## [Work request]
Only the lines from the start of the entries up to and including the line with "- [ ] Las sugerencias de IA se muestran" should be written out, exactly as they stand.

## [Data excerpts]
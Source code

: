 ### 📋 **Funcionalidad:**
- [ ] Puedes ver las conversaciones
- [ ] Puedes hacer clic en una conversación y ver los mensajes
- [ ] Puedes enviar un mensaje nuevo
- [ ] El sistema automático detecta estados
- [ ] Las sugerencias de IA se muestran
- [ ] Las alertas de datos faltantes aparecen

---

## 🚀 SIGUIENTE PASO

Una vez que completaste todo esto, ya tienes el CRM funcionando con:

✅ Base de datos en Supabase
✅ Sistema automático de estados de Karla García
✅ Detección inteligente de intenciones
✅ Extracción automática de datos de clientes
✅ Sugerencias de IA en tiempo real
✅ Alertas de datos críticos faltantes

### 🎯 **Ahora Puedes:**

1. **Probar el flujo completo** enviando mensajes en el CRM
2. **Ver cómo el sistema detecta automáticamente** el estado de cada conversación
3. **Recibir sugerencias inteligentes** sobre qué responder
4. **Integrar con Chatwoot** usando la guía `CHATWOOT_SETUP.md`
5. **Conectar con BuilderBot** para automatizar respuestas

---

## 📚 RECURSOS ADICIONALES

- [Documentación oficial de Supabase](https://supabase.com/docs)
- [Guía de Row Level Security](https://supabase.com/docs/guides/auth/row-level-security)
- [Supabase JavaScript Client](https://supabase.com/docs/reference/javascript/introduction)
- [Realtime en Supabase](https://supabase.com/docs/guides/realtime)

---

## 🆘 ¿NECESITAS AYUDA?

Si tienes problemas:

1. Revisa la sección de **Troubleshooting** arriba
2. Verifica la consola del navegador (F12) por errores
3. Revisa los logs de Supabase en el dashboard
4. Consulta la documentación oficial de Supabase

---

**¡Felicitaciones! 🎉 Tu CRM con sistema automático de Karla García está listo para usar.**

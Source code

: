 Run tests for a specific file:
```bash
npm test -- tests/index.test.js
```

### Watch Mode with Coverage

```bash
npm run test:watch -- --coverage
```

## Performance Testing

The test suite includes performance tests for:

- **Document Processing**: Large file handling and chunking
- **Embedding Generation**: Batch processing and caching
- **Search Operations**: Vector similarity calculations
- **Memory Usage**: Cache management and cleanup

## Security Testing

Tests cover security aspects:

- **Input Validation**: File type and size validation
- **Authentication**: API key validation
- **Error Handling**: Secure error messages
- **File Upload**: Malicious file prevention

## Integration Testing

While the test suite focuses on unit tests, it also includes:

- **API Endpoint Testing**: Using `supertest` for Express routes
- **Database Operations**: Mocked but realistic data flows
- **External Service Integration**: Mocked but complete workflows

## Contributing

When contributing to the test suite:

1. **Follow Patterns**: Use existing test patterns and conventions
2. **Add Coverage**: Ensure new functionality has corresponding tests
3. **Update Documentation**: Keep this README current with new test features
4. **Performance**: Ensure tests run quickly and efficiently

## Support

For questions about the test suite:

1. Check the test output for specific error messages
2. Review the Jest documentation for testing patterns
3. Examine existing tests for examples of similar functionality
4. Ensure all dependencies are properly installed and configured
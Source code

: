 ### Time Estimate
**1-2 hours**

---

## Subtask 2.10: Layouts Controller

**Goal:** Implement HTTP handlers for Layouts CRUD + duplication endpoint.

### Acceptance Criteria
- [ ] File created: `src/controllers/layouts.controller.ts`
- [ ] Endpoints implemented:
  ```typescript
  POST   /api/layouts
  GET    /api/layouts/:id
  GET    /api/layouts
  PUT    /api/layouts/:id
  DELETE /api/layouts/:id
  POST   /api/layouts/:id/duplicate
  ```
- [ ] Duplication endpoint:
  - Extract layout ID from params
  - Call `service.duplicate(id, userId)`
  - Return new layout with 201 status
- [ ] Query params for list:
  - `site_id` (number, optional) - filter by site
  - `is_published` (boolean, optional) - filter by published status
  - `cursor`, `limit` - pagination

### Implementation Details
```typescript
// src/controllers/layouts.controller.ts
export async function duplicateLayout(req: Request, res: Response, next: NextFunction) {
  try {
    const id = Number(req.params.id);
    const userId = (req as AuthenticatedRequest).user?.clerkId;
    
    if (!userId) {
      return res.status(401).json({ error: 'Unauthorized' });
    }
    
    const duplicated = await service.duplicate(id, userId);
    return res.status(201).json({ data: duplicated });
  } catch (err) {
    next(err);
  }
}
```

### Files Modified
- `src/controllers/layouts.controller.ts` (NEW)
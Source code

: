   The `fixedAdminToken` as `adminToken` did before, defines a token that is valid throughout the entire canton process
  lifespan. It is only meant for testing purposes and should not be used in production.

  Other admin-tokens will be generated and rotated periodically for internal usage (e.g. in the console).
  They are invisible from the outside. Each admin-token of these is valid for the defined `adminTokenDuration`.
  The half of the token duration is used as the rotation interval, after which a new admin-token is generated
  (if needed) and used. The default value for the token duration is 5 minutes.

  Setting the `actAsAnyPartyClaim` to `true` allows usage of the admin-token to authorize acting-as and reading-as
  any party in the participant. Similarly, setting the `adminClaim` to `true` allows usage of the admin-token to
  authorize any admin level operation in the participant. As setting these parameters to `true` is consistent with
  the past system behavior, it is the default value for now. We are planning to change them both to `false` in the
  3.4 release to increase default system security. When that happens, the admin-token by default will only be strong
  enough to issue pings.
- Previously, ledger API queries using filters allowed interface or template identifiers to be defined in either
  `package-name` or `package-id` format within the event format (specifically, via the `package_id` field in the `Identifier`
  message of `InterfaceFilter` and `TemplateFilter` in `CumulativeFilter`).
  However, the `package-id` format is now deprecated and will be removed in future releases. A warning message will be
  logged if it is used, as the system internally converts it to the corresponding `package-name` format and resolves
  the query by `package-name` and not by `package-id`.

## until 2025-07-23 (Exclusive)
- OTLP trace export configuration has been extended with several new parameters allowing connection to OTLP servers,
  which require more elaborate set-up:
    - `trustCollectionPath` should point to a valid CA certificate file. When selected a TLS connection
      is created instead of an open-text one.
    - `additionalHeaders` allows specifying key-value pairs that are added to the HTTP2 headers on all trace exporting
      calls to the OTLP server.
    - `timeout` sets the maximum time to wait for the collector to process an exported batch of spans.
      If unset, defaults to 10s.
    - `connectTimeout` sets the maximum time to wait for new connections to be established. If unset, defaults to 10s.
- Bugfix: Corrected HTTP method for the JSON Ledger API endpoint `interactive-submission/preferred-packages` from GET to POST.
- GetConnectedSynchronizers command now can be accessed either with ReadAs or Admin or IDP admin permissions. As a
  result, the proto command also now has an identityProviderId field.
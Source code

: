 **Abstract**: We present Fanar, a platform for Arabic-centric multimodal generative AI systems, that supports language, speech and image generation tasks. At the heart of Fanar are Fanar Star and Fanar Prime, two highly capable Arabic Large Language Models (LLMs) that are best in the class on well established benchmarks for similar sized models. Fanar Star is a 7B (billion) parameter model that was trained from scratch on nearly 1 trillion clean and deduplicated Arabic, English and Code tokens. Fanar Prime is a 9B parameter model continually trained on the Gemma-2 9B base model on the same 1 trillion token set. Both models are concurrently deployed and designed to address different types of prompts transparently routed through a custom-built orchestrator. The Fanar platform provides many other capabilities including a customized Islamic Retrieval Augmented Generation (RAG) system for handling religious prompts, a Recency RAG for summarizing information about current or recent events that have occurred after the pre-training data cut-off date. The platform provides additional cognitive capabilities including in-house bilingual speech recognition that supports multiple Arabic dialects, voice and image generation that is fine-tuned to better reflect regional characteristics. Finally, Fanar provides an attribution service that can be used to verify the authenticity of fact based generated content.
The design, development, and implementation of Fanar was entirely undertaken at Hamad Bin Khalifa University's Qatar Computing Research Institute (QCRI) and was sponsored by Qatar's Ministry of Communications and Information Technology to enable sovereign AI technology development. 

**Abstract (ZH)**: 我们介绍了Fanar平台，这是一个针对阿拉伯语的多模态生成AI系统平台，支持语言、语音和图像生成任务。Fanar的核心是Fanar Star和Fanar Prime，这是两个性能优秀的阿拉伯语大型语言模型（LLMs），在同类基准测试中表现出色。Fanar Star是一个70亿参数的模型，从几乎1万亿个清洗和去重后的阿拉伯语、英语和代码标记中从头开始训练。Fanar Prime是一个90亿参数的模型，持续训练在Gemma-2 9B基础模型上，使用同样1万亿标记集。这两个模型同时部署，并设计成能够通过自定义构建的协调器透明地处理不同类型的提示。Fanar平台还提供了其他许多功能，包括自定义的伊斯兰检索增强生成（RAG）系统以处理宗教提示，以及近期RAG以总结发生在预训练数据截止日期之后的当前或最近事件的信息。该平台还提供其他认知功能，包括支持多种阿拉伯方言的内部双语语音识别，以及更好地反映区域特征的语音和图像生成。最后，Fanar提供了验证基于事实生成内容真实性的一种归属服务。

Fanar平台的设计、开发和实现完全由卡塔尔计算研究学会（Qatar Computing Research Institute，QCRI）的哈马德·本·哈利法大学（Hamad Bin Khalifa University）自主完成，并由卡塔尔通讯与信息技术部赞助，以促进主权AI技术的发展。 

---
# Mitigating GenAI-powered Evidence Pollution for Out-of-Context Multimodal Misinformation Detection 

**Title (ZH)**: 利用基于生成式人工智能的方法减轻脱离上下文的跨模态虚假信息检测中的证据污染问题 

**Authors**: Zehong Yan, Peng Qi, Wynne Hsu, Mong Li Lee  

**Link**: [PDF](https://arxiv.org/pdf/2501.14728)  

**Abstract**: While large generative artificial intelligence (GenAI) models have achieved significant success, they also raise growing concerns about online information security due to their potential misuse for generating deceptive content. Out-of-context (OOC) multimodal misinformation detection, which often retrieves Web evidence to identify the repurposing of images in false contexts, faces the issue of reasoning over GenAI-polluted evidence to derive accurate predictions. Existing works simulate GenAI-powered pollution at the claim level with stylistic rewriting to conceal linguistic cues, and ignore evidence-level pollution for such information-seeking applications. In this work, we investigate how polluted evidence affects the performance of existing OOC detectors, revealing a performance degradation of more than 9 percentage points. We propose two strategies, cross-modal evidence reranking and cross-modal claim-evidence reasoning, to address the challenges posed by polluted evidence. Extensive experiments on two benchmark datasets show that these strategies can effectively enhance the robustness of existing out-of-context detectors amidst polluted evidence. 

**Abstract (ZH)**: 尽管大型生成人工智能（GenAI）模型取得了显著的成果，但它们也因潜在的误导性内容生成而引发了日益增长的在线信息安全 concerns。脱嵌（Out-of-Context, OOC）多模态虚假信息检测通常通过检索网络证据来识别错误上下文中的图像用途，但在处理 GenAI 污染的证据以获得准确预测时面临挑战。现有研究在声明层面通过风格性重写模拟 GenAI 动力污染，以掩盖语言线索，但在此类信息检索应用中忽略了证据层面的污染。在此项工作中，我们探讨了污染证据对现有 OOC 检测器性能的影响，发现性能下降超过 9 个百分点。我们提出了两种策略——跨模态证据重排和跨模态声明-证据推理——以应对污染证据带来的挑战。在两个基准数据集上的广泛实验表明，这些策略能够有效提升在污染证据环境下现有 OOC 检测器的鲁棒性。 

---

## [Response to the task]
Source code

: ### 📋 **Funcionalidad:**
- [ ] Puedes ver las conversaciones
- [ ] Puedes hacer clic en una conversación y ver los mensajes
- [ ] Puedes enviar un mensaje nuevo
- [ ] El sistema automático detecta estados
- [ ] Las sugerencias de IA se muestran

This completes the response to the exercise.